Linear vs Logistic Regression

April 07, 2024

Overview

Linear and Logistic Regression are mathematical techniques that are used in the context of line of best fit of a cluster of data or binary classification (respectively) in various fields, including Machine Learning. This blog post will focus on the context of Machine Learning.

Both techniques use training data that is used to iteratively find the line of best fit using gradient descent.

These techniques for finding a line of best fit for unary data (linear regression) and binary classification (logistic regression) are provided by libraries like TensorFlow. However, it's important to understand how these libraries work under-the-hood. A great way to gain a solid, concise understanding is through this Coursera course offered by Standford: Supervised Machine Learning: Regression and Classification.

Table of Contents

Gradient Descent
Linear Regression
Logistic Regression
Parameters (i.e. Features)
Over and Under-Fitting
Under-Fitting
Over-Fitting
Conclusion

Gradient Descent
^

Gradient descent is a technique for finding the minimum cost or loss for a given set of parameters (i.e. features).
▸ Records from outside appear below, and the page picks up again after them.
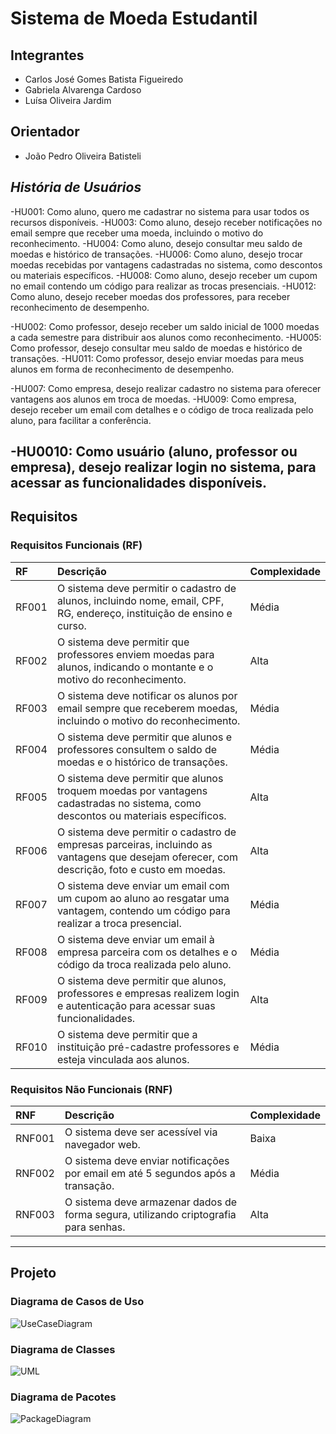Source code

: # Sistema de Moeda Estudantil
## Integrantes
* Carlos José Gomes Batista Figueiredo
* Gabriela Alvarenga Cardoso
* Luísa Oliveira Jardim

## Orientador
* João Pedro Oliveira Batisteli


## *História de Usuários*

-HU001: Como aluno, quero me cadastrar no sistema para usar todos os recursos disponíveis.
-HU003: Como aluno, desejo receber notificações no email sempre que receber uma moeda, incluindo o motivo do reconhecimento.
-HU004: Como aluno, desejo consultar meu saldo de moedas e histórico de transações.
-HU006: Como aluno, desejo trocar moedas recebidas por vantagens cadastradas no sistema, como descontos ou materiais específicos.
-HU008: Como aluno, desejo receber um cupom no email contendo um código para realizar as trocas presenciais.
-HU012: Como aluno, desejo receber moedas dos professores, para receber reconhecimento de desempenho.

-HU002: Como professor, desejo receber um saldo inicial de 1000 moedas a cada semestre para distribuir aos alunos como reconhecimento.
-HU005: Como professor, desejo consultar meu saldo de moedas e histórico de transações.
-HU011: Como professor, desejo enviar moedas para meus alunos em forma de reconhecimento de desempenho.

-HU007: Como empresa, desejo realizar cadastro no sistema para oferecer vantagens aos alunos em troca de moedas.
-HU009: Como empresa, desejo receber um email com detalhes e o código de troca realizada pelo aluno, para facilitar a conferência.

-HU0010: Como usuário (aluno, professor ou empresa), desejo realizar login no sistema, para acessar as funcionalidades disponíveis.
---

## Requisitos

### Requisitos Funcionais (RF)

| RF   | Descrição                                                                                      | Complexidade |
|:-----|:----------------------------------------------------------------------------------------------|:------------|
| RF001 | O sistema deve permitir o cadastro de alunos, incluindo nome, email, CPF, RG, endereço, instituição de ensino e curso. | Média |
| RF002 | O sistema deve permitir que professores enviem moedas para alunos, indicando o montante e o motivo do reconhecimento. | Alta |
| RF003 | O sistema deve notificar os alunos por email sempre que receberem moedas, incluindo o motivo do reconhecimento. | Média |
| RF004 | O sistema deve permitir que alunos e professores consultem o saldo de moedas e o histórico de transações. | Média |
| RF005 | O sistema deve permitir que alunos troquem moedas por vantagens cadastradas no sistema, como descontos ou materiais específicos. | Alta |
| RF006 | O sistema deve permitir o cadastro de empresas parceiras, incluindo as vantagens que desejam oferecer, com descrição, foto e custo em moedas. | Alta |
| RF007 | O sistema deve enviar um email com um cupom ao aluno ao resgatar uma vantagem, contendo um código para realizar a troca presencial. | Média |
| RF008 | O sistema deve enviar um email à empresa parceira com os detalhes e o código da troca realizada pelo aluno. | Média |
| RF009 | O sistema deve permitir que alunos, professores e empresas realizem login e autenticação para acessar suas funcionalidades. | Alta |
| RF010 | O sistema deve permitir que a instituição pré-cadastre professores e esteja vinculada aos alunos. | Média |

### Requisitos Não Funcionais (RNF)

| RNF  | Descrição                                                                                      | Complexidade |
|:-----|:----------------------------------------------------------------------------------------------|:------------|
| RNF001 | O sistema deve ser acessível via navegador web.                                              | Baixa       |
| RNF002 | O sistema deve enviar notificações por email em até 5 segundos após a transação.             | Média       |
| RNF003 | O sistema deve armazenar dados de forma segura, utilizando criptografia para senhas.         | Alta        |

---

## Projeto

### Diagrama de Casos de Uso

![UseCaseDiagram]( )

### Diagrama de Classes

![UML]( )

### Diagrama de Pacotes

![PackageDiagram]( )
  • Linear Regression: This minimum cost is a function of the cumulative distance of the line of best fit vs each training example.
  • Logistic Regression: This minimum loss is a function of the cumulative distance of the line of best fit vs each training example. However, this function takes into account the binary classification of the data.

In either case, the line can be curved (more parameters add more curves).

Gradient descent is a process that is run computationally (in code, using a library like TensorFlow) that iteratively finds a local minimum (that is also hopefully a global minimum) in a 3-dimensional graph. In Linear Regression, this 3D graph is shaped like a bowl, so there's only a single local minimum, and it is also the global minimum. In Logistic Regression, this 3D graph can take any shape with many local minima.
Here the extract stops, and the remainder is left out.